** DATA FOR THE TASK follows **

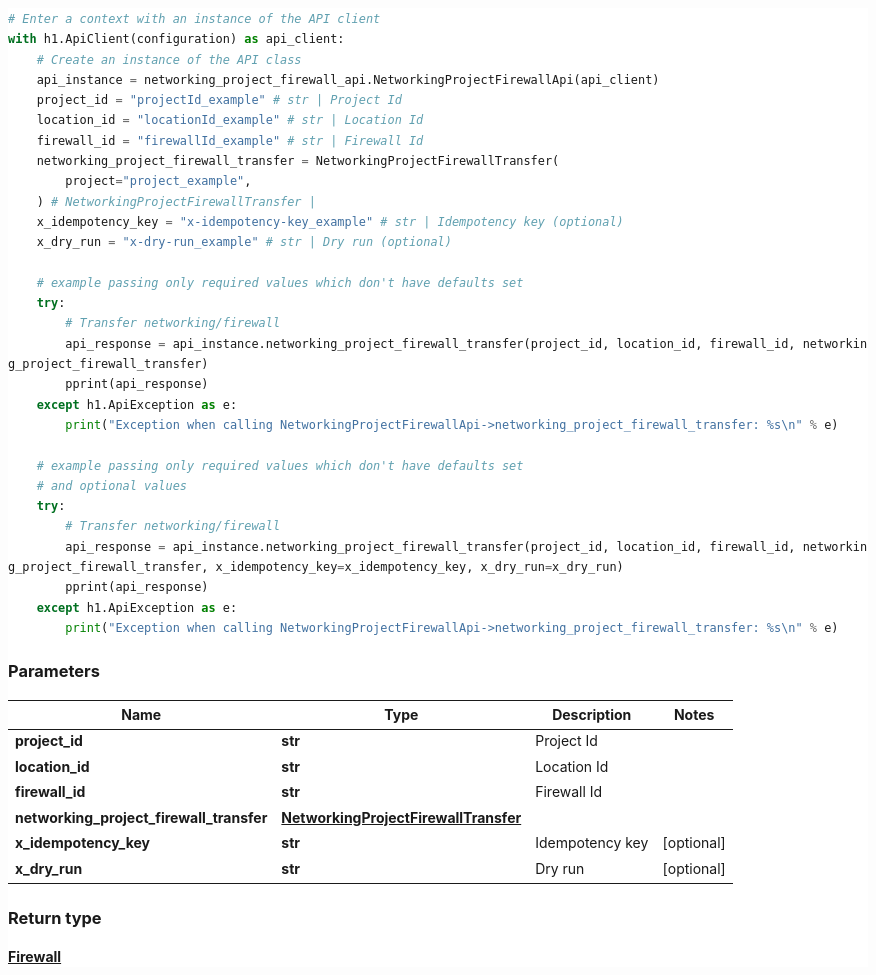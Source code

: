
 ```python
# Enter a context with an instance of the API client
with h1.ApiClient(configuration) as api_client:
    # Create an instance of the API class
    api_instance = networking_project_firewall_api.NetworkingProjectFirewallApi(api_client)
    project_id = "projectId_example" # str | Project Id
    location_id = "locationId_example" # str | Location Id
    firewall_id = "firewallId_example" # str | Firewall Id
    networking_project_firewall_transfer = NetworkingProjectFirewallTransfer(
        project="project_example",
    ) # NetworkingProjectFirewallTransfer | 
    x_idempotency_key = "x-idempotency-key_example" # str | Idempotency key (optional)
    x_dry_run = "x-dry-run_example" # str | Dry run (optional)

    # example passing only required values which don't have defaults set
    try:
        # Transfer networking/firewall
        api_response = api_instance.networking_project_firewall_transfer(project_id, location_id, firewall_id, networking_project_firewall_transfer)
        pprint(api_response)
    except h1.ApiException as e:
        print("Exception when calling NetworkingProjectFirewallApi->networking_project_firewall_transfer: %s\n" % e)

    # example passing only required values which don't have defaults set
    # and optional values
    try:
        # Transfer networking/firewall
        api_response = api_instance.networking_project_firewall_transfer(project_id, location_id, firewall_id, networking_project_firewall_transfer, x_idempotency_key=x_idempotency_key, x_dry_run=x_dry_run)
        pprint(api_response)
    except h1.ApiException as e:
        print("Exception when calling NetworkingProjectFirewallApi->networking_project_firewall_transfer: %s\n" % e)
```

### Parameters

Name | Type | Description  | Notes
------------- | ------------- | ------------- | -------------
 **project_id** | **str**| Project Id |
 **location_id** | **str**| Location Id |
 **firewall_id** | **str**| Firewall Id |
 **networking_project_firewall_transfer** | [**NetworkingProjectFirewallTransfer**](NetworkingProjectFirewallTransfer.md)|  |
 **x_idempotency_key** | **str**| Idempotency key | [optional]
 **x_dry_run** | **str**| Dry run | [optional]

### Return type

[**Firewall**](Firewall.md)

** End of DATA FOR THE TASK **

* _THE TASK_
Print, exactly as given, the lines from the one with "Project Id |" through the last line of the material above, and no others.

* _EXERCISE OUTPUT_
 **project_id** | **str**| Project Id |
 **location_id** | **str**| Location Id |
 **firewall_id** | **str**| Firewall Id |
 **networking_project_firewall_transfer** | [**NetworkingProjectFirewallTransfer**](NetworkingProjectFirewallTransfer.md)|  |
 **x_idempotency_key** | **str**| Idempotency key | [optional]
 **x_dry_run** | **str**| Dry run | [optional]

### Return type

[**Firewall**](Firewall.md)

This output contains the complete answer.